Read through the data and report every line in which the word "repository" occurs.

▼

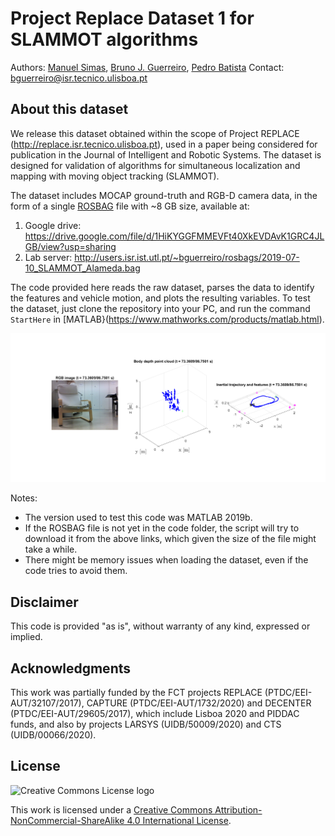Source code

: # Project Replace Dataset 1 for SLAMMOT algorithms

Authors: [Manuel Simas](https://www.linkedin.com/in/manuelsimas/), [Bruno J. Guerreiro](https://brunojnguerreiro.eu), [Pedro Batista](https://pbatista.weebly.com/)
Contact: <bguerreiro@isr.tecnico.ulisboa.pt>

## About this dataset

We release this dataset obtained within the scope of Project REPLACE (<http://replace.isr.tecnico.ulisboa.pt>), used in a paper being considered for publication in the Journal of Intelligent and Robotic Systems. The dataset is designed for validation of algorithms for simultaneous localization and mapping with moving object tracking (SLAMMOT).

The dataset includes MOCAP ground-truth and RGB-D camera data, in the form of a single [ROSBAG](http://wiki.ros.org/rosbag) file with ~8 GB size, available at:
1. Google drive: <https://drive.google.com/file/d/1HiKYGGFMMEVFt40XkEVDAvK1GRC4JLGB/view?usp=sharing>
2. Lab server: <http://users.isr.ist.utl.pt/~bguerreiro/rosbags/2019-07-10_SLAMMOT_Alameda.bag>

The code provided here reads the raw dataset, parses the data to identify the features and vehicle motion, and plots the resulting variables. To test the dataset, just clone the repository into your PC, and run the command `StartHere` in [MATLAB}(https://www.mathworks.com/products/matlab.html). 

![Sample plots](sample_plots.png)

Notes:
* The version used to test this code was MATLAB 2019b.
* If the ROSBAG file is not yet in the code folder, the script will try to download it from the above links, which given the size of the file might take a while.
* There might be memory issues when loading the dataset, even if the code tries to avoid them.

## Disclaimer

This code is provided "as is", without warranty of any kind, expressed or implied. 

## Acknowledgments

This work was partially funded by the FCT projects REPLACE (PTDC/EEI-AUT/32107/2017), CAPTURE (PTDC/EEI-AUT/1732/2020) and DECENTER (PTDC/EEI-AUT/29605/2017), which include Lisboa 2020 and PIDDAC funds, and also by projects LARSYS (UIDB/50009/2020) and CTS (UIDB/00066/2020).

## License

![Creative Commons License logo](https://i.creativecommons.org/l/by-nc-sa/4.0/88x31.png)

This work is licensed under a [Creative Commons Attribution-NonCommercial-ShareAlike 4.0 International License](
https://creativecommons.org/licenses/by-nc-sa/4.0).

▲
▼

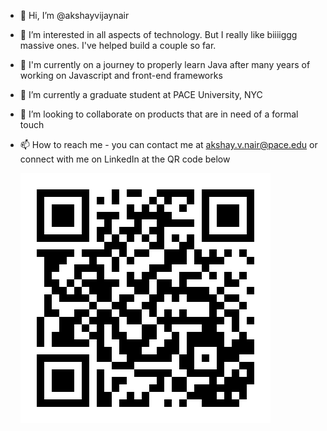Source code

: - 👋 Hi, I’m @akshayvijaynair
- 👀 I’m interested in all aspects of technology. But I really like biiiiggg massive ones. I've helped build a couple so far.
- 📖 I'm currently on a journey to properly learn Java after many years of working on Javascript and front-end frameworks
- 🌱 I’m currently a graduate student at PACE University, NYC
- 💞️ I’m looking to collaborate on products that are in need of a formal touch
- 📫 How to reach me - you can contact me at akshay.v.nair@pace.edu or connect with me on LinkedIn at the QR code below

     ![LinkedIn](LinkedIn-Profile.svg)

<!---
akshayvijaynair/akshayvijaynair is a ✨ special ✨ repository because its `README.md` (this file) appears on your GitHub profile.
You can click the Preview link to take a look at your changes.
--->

▲
▼

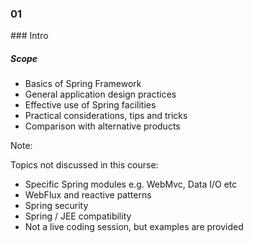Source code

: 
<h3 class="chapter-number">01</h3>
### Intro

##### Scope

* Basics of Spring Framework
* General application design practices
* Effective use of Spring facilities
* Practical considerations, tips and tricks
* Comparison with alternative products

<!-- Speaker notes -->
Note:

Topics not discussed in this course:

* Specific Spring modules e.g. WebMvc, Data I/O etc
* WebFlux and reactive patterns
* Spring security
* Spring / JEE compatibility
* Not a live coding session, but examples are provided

▲

■ **EXPECTED ANSWER**:
The code provided here reads the raw dataset, parses the data to identify the features and vehicle motion, and plots the resulting variables. To test the dataset, just clone the repository into your PC, and run the command `StartHere` in [MATLAB}(https://www.mathworks.com/products/matlab.html). 
akshayvijaynair/akshayvijaynair is a ✨ special ✨ repository because its `README.md` (this file) appears on your GitHub profile.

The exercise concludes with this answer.